(Records contained in a dataset)

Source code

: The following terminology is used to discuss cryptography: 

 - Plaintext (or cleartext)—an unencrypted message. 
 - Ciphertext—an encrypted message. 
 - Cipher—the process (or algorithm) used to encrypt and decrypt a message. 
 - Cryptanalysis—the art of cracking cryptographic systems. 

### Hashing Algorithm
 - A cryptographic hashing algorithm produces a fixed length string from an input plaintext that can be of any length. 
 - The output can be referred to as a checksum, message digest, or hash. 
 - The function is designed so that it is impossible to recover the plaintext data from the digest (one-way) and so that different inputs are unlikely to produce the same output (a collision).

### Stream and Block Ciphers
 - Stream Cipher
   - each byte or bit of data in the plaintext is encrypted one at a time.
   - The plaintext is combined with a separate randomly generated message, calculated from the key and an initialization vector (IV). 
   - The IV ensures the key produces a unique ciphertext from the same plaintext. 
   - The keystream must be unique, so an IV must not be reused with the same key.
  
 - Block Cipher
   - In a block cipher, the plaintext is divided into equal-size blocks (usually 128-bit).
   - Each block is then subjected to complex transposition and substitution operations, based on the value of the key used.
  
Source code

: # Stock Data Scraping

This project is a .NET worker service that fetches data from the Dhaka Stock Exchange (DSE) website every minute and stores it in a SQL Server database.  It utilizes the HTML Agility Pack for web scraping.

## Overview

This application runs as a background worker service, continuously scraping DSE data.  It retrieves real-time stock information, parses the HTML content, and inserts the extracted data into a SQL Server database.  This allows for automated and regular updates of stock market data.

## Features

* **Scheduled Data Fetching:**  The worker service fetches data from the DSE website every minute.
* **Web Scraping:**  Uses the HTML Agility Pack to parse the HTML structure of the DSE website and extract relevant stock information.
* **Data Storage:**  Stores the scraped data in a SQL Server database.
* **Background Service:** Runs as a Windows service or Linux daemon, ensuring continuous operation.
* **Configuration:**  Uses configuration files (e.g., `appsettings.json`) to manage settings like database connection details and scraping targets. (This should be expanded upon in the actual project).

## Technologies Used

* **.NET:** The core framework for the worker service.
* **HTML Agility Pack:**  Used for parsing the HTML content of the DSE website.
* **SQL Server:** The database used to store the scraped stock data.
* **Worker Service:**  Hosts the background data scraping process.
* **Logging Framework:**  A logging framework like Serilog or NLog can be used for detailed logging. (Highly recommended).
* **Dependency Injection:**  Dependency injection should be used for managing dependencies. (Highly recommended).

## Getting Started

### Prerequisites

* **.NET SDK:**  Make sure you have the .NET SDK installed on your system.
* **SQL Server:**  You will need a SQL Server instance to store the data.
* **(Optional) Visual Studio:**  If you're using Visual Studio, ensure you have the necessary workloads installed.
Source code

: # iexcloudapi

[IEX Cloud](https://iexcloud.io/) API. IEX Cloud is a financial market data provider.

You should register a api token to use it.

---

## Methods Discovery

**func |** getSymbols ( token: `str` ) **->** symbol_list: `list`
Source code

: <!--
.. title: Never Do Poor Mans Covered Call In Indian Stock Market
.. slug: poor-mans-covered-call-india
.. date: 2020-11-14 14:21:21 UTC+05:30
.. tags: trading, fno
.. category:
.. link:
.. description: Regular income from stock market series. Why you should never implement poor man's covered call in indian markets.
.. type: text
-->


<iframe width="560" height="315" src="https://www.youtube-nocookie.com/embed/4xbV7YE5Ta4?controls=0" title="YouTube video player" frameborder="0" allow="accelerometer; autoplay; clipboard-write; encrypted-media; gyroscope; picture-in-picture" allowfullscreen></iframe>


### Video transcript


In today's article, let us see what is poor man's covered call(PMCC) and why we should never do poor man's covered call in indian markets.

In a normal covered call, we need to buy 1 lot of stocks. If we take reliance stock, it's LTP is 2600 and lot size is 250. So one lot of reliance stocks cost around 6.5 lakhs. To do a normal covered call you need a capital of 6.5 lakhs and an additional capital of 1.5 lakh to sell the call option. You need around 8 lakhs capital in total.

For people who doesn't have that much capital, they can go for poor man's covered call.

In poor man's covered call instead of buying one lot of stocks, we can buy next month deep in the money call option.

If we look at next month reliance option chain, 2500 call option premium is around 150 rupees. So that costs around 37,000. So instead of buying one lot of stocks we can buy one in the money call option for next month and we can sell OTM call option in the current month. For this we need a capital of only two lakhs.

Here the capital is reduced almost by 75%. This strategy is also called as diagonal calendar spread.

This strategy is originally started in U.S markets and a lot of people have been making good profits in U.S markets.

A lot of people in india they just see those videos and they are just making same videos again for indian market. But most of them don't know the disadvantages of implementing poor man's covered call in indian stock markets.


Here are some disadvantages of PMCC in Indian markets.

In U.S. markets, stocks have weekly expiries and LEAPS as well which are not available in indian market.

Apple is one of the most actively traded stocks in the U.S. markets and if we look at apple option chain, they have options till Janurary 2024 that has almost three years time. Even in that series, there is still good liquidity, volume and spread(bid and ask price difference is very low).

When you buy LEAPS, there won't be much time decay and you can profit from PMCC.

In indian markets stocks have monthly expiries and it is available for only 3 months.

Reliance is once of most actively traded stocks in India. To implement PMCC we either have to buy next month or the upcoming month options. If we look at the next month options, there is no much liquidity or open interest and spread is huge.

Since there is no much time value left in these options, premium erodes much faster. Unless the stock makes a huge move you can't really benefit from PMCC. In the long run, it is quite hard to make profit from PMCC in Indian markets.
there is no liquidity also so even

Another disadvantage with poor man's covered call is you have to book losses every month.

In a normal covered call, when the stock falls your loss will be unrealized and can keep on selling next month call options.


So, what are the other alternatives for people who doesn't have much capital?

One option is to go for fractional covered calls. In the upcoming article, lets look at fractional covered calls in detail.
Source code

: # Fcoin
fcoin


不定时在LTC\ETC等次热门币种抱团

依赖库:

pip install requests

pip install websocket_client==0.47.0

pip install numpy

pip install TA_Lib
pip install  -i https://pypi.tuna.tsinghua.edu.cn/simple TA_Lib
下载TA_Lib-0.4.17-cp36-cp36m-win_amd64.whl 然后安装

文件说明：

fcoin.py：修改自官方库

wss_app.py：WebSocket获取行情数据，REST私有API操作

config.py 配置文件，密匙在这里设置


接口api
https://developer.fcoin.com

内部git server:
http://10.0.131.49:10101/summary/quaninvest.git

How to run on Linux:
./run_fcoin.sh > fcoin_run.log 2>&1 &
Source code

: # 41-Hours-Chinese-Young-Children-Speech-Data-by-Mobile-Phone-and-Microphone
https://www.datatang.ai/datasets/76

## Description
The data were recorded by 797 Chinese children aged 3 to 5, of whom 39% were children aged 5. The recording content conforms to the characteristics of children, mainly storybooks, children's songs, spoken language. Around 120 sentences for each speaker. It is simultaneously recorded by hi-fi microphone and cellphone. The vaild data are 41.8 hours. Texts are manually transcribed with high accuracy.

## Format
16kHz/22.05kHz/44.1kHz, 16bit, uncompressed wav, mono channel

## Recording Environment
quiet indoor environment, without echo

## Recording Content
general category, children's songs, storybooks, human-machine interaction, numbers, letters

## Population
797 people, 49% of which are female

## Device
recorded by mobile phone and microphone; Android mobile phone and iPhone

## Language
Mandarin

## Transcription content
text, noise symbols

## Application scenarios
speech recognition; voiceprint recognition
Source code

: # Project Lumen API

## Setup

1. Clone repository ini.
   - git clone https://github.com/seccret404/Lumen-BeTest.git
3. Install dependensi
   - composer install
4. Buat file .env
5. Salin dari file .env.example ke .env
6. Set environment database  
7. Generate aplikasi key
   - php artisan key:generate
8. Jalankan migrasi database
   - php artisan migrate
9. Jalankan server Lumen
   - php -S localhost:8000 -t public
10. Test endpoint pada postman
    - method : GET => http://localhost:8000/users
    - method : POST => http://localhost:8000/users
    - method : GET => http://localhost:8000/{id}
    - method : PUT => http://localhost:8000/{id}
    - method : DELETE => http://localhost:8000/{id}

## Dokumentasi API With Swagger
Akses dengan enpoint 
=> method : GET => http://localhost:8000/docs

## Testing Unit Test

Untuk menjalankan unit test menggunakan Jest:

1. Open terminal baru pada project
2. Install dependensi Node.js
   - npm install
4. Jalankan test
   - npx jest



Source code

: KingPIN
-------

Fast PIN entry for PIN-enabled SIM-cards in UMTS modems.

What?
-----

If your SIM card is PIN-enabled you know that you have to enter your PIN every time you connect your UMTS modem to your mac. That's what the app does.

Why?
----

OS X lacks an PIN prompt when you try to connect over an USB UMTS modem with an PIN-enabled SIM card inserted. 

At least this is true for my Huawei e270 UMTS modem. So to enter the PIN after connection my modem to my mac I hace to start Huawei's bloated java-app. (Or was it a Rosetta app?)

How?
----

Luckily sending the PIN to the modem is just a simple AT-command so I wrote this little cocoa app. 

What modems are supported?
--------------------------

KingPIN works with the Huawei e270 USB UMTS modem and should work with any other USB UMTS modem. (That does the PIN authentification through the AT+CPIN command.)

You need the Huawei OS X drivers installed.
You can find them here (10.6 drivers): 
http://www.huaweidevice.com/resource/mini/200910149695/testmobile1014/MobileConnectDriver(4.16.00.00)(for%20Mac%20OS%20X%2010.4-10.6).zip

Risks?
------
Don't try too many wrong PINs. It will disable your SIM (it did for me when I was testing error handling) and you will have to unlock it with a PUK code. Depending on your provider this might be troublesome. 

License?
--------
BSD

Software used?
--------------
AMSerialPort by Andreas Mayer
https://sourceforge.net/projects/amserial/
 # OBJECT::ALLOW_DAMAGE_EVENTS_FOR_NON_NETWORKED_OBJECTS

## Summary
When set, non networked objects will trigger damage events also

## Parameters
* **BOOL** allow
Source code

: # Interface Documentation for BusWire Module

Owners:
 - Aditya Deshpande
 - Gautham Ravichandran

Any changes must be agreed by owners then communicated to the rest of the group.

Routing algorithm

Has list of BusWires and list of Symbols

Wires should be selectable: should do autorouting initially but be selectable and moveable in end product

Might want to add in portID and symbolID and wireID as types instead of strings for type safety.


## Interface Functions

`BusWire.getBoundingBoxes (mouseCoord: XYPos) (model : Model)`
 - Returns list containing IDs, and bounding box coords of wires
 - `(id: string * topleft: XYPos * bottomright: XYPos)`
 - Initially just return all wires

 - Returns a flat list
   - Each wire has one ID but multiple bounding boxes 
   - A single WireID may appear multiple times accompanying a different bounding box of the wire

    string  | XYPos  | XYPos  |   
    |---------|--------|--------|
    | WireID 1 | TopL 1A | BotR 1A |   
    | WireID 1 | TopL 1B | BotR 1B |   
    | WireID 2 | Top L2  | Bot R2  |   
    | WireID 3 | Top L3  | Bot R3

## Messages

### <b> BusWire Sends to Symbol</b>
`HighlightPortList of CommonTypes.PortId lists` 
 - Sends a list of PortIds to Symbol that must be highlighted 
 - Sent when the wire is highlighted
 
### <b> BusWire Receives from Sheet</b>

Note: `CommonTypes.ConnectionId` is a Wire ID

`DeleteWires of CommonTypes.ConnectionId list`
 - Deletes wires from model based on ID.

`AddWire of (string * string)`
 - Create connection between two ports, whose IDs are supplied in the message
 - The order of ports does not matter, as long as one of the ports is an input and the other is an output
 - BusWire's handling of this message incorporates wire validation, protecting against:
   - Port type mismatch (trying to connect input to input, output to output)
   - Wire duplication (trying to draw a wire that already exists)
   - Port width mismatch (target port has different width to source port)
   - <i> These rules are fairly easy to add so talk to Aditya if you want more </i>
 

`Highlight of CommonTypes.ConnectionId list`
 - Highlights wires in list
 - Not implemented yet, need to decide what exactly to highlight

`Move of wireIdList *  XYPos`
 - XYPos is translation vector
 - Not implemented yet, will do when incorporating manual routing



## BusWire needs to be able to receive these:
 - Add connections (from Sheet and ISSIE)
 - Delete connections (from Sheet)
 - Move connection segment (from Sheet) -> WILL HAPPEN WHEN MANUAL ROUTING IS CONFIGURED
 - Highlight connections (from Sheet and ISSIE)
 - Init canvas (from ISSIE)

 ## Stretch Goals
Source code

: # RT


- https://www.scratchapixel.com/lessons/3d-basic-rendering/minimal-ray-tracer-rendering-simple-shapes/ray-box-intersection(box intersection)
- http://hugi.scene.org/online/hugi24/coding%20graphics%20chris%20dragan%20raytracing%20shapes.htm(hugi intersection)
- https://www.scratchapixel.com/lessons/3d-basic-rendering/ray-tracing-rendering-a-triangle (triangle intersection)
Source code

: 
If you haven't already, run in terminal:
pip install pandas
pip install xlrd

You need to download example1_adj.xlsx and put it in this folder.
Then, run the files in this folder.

# Exercise description
Write out exactly the lines above between the line with "https://sourceforge.net/projects/amserial/" and the line with "- Aditya Deshpande", inclusive, and nothing beyond them.

# Written answer
https://sourceforge.net/projects/amserial/
 # OBJECT::ALLOW_DAMAGE_EVENTS_FOR_NON_NETWORKED_OBJECTS

## Summary
When set, non networked objects will trigger damage events also

## Parameters
* **BOOL** allow
Source code

: # Interface Documentation for BusWire Module

Owners:
 - Aditya Deshpande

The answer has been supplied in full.